Sur des chemins paisibles – 2e partie

Le patio de Jean-Philippe Bonnet, situé sur un bunker à sa résidence côtière, offre une vue panoramique de la plage de Puys, à l’est de Dieppe. L’illustration est celle des hautes falaises menaçant une plage à marée basse. [ILLUSTRATION : JENNIFER MORSE]

Le patio de Jean-Philippe Bonnet, situé sur un bunker à sa résidence côtière, offre une vue panoramique de la plage de Puys, à l’est de Dieppe. L’illustration est celle des hautes falaises menaçant une plage à marée basse.
ILLUSTRATION : JENNIFER MORSE

Le temps était parfait en France au mois d’aout : ciel bleu pour la photographie et nuages moroses pour la peinture. J’étais allée en Europe pour peindre.

Les musées de classe mondiale sont remplis de paysages champêtres normands et flamands. Cette terre a une riche production artistique et agricole. Mais elle est aussi chérie pour une tout autre raison.
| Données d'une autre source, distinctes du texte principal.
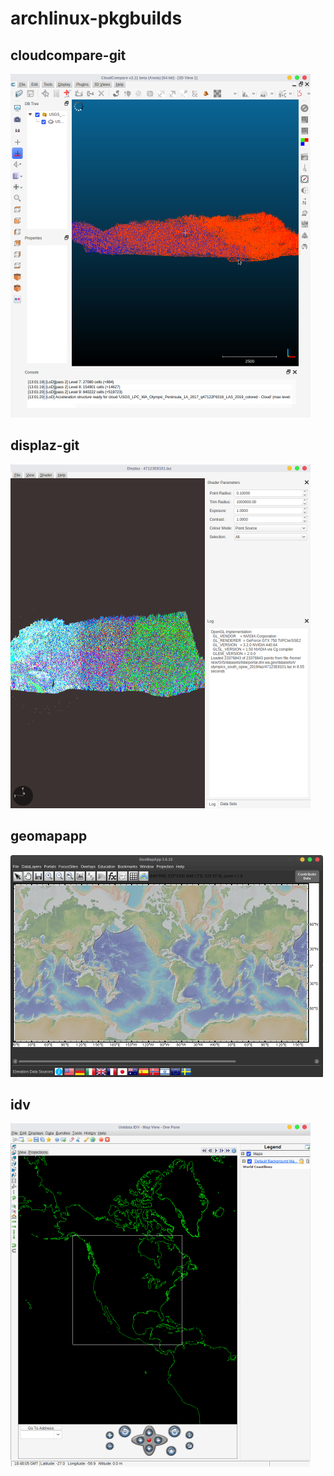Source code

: # archlinux-pkgbuilds
## cloudcompare-git
![cloudcompare-git Screenshot](https://raw.githubusercontent.com/nickmcummins/archlinux-pkgbuilds/master/screenshots/cloudcompare-git.png)
## displaz-git
![displaz-git Screenshot](https://raw.githubusercontent.com/nickmcummins/archlinux-pkgbuilds/master/screenshots/displaz-git.png)

## geomapapp
![geomapapp Screenshot](https://raw.githubusercontent.com/nickmcummins/archlinux-pkgbuilds/master/screenshots/geomapapp.png)

## idv
![idv Screenshot](https://raw.githubusercontent.com/nickmcummins/archlinux-pkgbuilds/master/screenshots/idv.png)


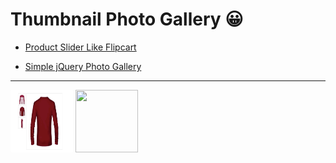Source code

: # Thumbnail Photo Gallery 😀

- [Product Slider Like Flipcart](https://github.com/Dev-JeromeBaek/awesome-web-styling/tree/master/thumbnail/product-slider-like-flipcart)

- [Simple jQuery Photo Gallery](https://github.com/Dev-JeromeBaek/awesome-web-styling/tree/master/thumbnail/simple-jquery-photo-gallery)

---

[<img src="../gifs/thumbnail/product-slider-like-flipcart.gif" width="100px" height="100px">](https://github.com/Dev-JeromeBaek/awesome-web-styling/tree/master/thumbnail/product-slider-like-flipcart)
[<img src="../gifs/thumbnail/simple-jquery-photo-gallery.gif" width="100px" height="100px">](https://github.com/Dev-JeromeBaek/awesome-web-styling/tree/master/thumbnail/simple-jquery-photo-gallery)
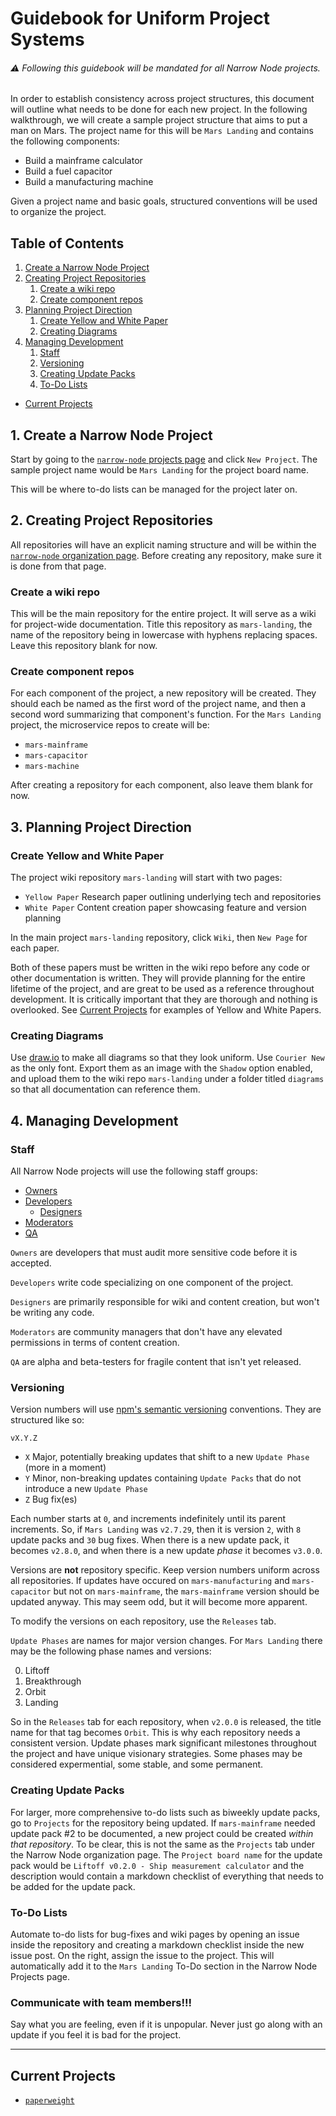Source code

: # Guidebook for Uniform Project Systems

###### :warning: Following this guidebook will be mandated for all Narrow Node projects.

In order to establish consistency across project structures, this document will outline what needs to be done for each new project. In the following walkthrough, we will create a sample project structure that aims to put a man on Mars. The project name for this will be `Mars Landing` and contains the following components:
- Build a mainframe calculator
- Build a fuel capacitor
- Build a manufacturing machine

Given a project name and basic goals, structured conventions will be used to organize the project.

## Table of Contents
1. [Create a Narrow Node Project](#1-create-a-narrow-node-project)
2. [Creating Project Repositories](#2-creating-project-repositories)
   1. [Create a wiki repo](#create-a-wiki-repo)
   2. [Create component repos](#create-component-repos)
3. [Planning Project Direction](#3-planning-project-direction)
   1. [Create Yellow and White Paper](#create-yellow-and-white-paper)
   2. [Creating Diagrams](#creating-diagrams)
4. [Managing Development](#4-managing-development)
   1. [Staff](#staff)
   3. [Versioning](#versioning)
   4. [Creating Update Packs](#creating-update-packs)
   5. [To-Do Lists](#to-do-lists)
- [Current Projects](#current-projects)

## 1. Create a Narrow Node Project
Start by going to the [`narrow-node` projects page](https://github.com/orgs/narrow-node/projects) and click `New Project`. The sample project name would be `Mars Landing` for the project board name.

This will be where to-do lists can be managed for the project later on.

## 2. Creating Project Repositories
All repositories will have an explicit naming structure and will be within the [`narrow-node` organization page](https://github.com/narrow-node). Before creating any repository, make sure it is done from that page.

### Create a wiki repo
This will be the main repository for the entire project. It will serve as a wiki for project-wide documentation. Title this repository as `mars-landing`, the name of the repository being in lowercase with hyphens replacing spaces. Leave this repository blank for now.

### Create component repos
For each component of the project, a new repository will be created. They should each be named as the first word of the project name, and then a second word summarizing that component's function. For the `Mars Landing` project, the microservice repos to create will be:
- `mars-mainframe`
- `mars-capacitor`
- `mars-machine`

After creating a repository for each component, also leave them blank for now.

## 3. Planning Project Direction
### Create Yellow and White Paper
The project wiki repository `mars-landing` will start with two pages:
- `Yellow Paper` Research paper outlining underlying tech and repositories
- `White Paper` Content creation paper showcasing feature and version planning

In the main project `mars-landing` repository, click `Wiki`, then `New Page` for each paper.

Both of these papers must be written in the wiki repo before any code or other documentation is written. They will provide planning for the entire lifetime of the project, and are great to be used as a reference throughout development. It is critically important that they are thorough and nothing is overlooked. See [Current Projects](#current-projects) for examples of Yellow and White Papers.

### Creating Diagrams
Use [draw.io](https://draw.io) to make all diagrams so that they look uniform. Use `Courier New` as the only font. Export them as an image with the `Shadow` option enabled, and upload them to the wiki repo `mars-landing` under a folder titled `diagrams` so that all documentation can reference them.


## 4. Managing Development

### Staff
All Narrow Node projects will use the following staff groups:
- [Owners](https://github.com/orgs/narrow-node/teams/owners)
- [Developers](https://github.com/orgs/narrow-node/teams/developers)
  - [Designers](https://github.com/orgs/narrow-node/teams/designers)
- [Moderators](https://github.com/orgs/narrow-node/teams/moderators)
- [QA](https://github.com/orgs/narrow-node/teams/qa)

`Owners` are developers that must audit more sensitive code before it is accepted.

`Developers` write code specializing on one component of the project.

`Designers` are primarily responsible for wiki and content creation, but won't be writing any code.

`Moderators` are community managers that don't have any elevated permissions in terms of content creation.

`QA` are alpha and beta-testers for fragile content that isn't yet released.

### Versioning
Version numbers will use [npm's semantic versioning](https://docs.npmjs.com/getting-started/semantic-versioning) conventions. They are structured like so:

`vX.Y.Z`

- `X` Major, potentially breaking updates that shift to a new `Update Phase` (more in a moment)
- `Y` Minor, non-breaking updates containing `Update Packs` that do not introduce a new `Update Phase`
- `Z` Bug fix(es)

Each number starts at `0`, and increments indefinitely until its parent increments. So, if `Mars Landing` was `v2.7.29`, then it is version `2`, with `8` update packs and `30` bug fixes. When there is a new update pack, it becomes `v2.8.0`, and when there is a new 
update _phase_ it becomes `v3.0.0`.

Versions are **not** repository specific. Keep version numbers uniform across all repositories. If updates have occured on `mars-manufacturing` and `mars-capacitor` but not on `mars-mainframe`, the `mars-mainframe` version should be updated anyway. This may seem odd, but it will become more apparent.

To modify the versions on each repository, use the `Releases` tab.

`Update Phases` are names for major version changes. For `Mars Landing` there may be the following phase names and versions:

0. Liftoff
1. Breakthrough
2. Orbit
3. Landing

So in the `Releases` tab for each repository, when `v2.0.0` is released, the title name for that tag becomes `Orbit`. This is why each repository needs a consistent version. Update phases mark significant milestones throughout the project and have unique visionary strategies. Some phases may be considered expermential, some stable, and some permanent.

### Creating Update Packs
For larger, more comprehensive to-do lists such as biweekly update packs, go to `Projects` for the repository being updated. If `mars-mainframe` needed update pack #2 to be documented, a new project could be created _within that repository_. To be clear, this is not the same as the `Projects` tab under the Narrow Node organization page. The `Project board name` for the update pack would be `Liftoff v0.2.0 - Ship measurement calculator` and the description would contain a markdown checklist of everything that needs to be added for the update pack.

### To-Do Lists
Automate to-do lists for bug-fixes and wiki pages by opening an issue inside the repository and creating a markdown checklist inside the new issue post. On the right, assign the issue to the project. This will automatically add it to the `Mars Landing` To-Do section in the Narrow Node Projects page.

### Communicate with team members!!!
Say what you are feeling, even if it is unpopular. Never just go along with an update if you feel it is bad for the project.

---

## Current Projects
- [`paperweight`](https://github.com/narrow-node/paperweight/wiki/)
C’est là que le monde entier est allé se battre, deux fois plutôt qu’une. Plus de 111 650 Canadiens sont morts aux deux guerres mondiales. Ils sont enterrés là-bas.

En tant qu’artiste, la juxtaposition de la guerre et de la paix m’intéresse. J’imagine les citoyens européens piqueniquant le long des mêmes côtes que les Canadiens ont prises d’assaut, occupés aux choses d’aujourd’hui sur les champs de bataille d’autrefois.
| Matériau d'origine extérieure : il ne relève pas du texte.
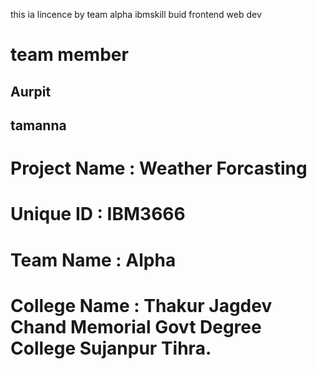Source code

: </p>this ia lincence by team alpha ibmskill buid frontend web dev </p>
<h1>team member</h1>
<h2>Aurpit</h2>
<h2>tamanna</h2>
<h1>Project Name		    :    Weather Forcasting</h1>
<h1>Unique ID           :    IBM3666</h1>
<h1>Team Name           :    Alpha</h1>
<h1>College Name        :    Thakur Jagdev Chand Memorial Govt Degree College Sujanpur Tihra.  </h1>
                                                                                                            
                                                  
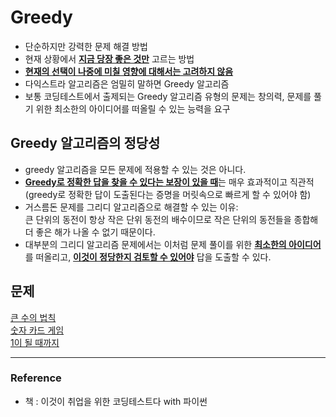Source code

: # Greedy

- 단순하지만 강력한 문제 해결 방법
- 현재 상황에서 <u>**지금 당장 좋은 것만**</u> 고르는 방법
- <u>**현재의 선택이 나중에 미칠 영향에 대해서는 고려하지 않음**</u>
- 다익스트라 알고리즘은 엄밀히 말하면 Greedy 알고리즘
- 보통 코딩테스트에서 출제되는 Greedy 알고리즘 유형의 문제는 창의력, 문제를 풀기 위한 최소한의 아이디어를 떠올릴 수 있는 능력을 요구

## Greedy 알고리즘의 정당성
- greedy 알고리즘을 모든 문제에 적용할 수 있는 것은 아니다. 
- <u>**Greedy로 정확한 답을 찾을 수 있다는 보장이 있을 때**</u>는 매우 효과적이고 직관적\
(greedy로 정확한 답이 도출된다는 증명을 머릿속으로 빠르게 할 수 있어야 함)
- 거스름돈 문제를 그리디 알고리즘으로 해결할 수 있는 이유:\
큰 단위의 동전이 항상 작은 단위 동전의 배수이므로 작은 단위의 동전들을 종합해 더 좋은 해가 나올 수 없기 때문이다. 
- 대부분의 그리디 알고리즘 문제에서는 이처럼 문제 풀이를 위한 <u>**최소한의 아이디어**</u>를 떠올리고, <u>**이것이 정당한지 검토할 수 있어야**</u> 답을 도출할 수 있다. 

## 문제

[큰 수의 법칙](큰수의법칙.md)\
[숫자 카드 게임](숫자카드게임.md)\
[1이 될 때까지](1이될때까지.md)

---
### Reference
- 책 : 이것이 취업을 위한 코딩테스트다 with 파이썬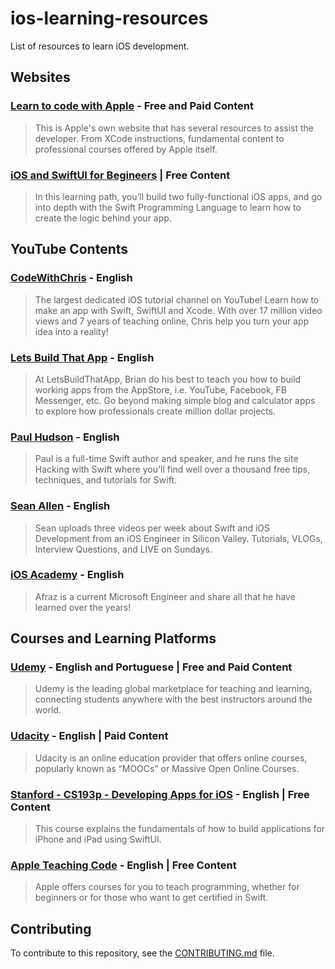 # ios-learning-resources

List of resources to learn iOS development.

## Websites

### [Learn to code with Apple](https://developer.apple.com/learn/curriculum/) - Free and Paid Content

> This is Apple's own website that has several resources to assist the developer. From XCode instructions, fundamental content to professional courses offered by Apple itself.

### [iOS and SwiftUI for Begineers](https://www.raywenderlich.com/ios/paths/learn) | Free Content

> In this learning path, you’ll build two fully-functional iOS apps, and go into depth with the Swift Programming Language to learn how to create the logic behind your app.

## YouTube Contents

### [CodeWithChris](https://www.youtube.com/c/CodeWithChris) - English 

> The largest dedicated iOS tutorial channel on YouTube! Learn how to make an app with Swift, SwiftUI and Xcode. With over 17 million video views and 7 years of teaching online, Chris help you turn your app idea into a reality!

### [Lets Build That App](https://www.youtube.com/c/LetsBuildThatApp) - English

> At LetsBuildThatApp, Brian do his best to teach you how to build working apps from the AppStore, i.e. YouTube, Facebook, FB Messenger, etc. Go beyond making simple blog and calculator apps to explore how professionals create million dollar projects.

### [Paul Hudson](https://www.youtube.com/c/PaulHudson) - English

> Paul is a full-time Swift author and speaker, and he runs the site Hacking with Swift where you'll find well over a thousand free tips, techniques, and tutorials for Swift.

### [Sean Allen](https://www.youtube.com/c/SeanAllen) - English

> Sean uploads three videos per week about Swift and iOS Development from an iOS Engineer in Silicon Valley. Tutorials, VLOGs, Interview Questions, and LIVE on Sundays.

### [iOS Academy](https://www.youtube.com/channel/UCnksRRifsSCGUZpQukUKAyg) - English

> Afraz is a current Microsoft Engineer and share all that he have learned over the years!

## Courses and Learning Platforms

### [Udemy](https://www.udemy.com/) - English and Portuguese | Free and Paid Content

> Udemy is the leading global marketplace for teaching and learning, connecting students anywhere with the best instructors around the world.

### [Udacity](https://www.udacity.com/) - English | Paid Content

> Udacity is an online education provider that offers online courses, popularly known as “MOOCs” or Massive Open Online Courses.

### [Stanford - CS193p - Developing Apps for iOS](https://cs193p.sites.stanford.edu/) - English | Free Content

> This course explains the fundamentals of how to build applications for iPhone and iPad using SwiftUI.

### [Apple Teaching Code](https://www.apple.com/br/education/k12/teaching-code/) - English | Free Content

> Apple offers courses for you to teach programming, whether for beginners or for those who want to get certified in Swift.

## Contributing

To contribute to this repository, see the [CONTRIBUTING.md](CONTRIBUTING.md) file.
J’aimerais voir si le souvenir existe hors saison, quand personne ne sait que les invités arrivent.

Philippe Bonnet, le garçon de table qui me sert, près de la côte de Dieppe, est curieux de savoir ce que je suis ve­nue visiter au bord de la mer. On dirait un jeune fermier de la Saskatchewan : grand, les joues roses et les che­veux blonds. Je lui dis que je suis venue voir les lieux qui ont le plus d’importance pour les Canadiens. Demain, je vais à Puys; ensuite, à Pourville. « Puys! s’exclame-t-il. C’est là que j’habite. »

Je lui dis que je vais peindre les lieux de commémoration européens. Au Canada, avant de partir, je m’imaginais en train de dessiner les bunkers à Puys. Je pouvais presque voir le vert doux des végétaux et de la mousse sur le béton qui adoucissent et dissimulent le contour gris et rugueux des fortifications allemandes, un paysage où les herbes dissimulent la guerre : métaphore visuelle de l’effacement par le temps du souvenir de la guerre. Philippe m’écoute, époustouflé. « J’habite dans la maison blanche en haut de la rue à pic qui est à gauche du monument. Il y a deux bunkers sur notre terrain. Il faut que vous passiez chez nous. Je laisserai une note à mes parents. »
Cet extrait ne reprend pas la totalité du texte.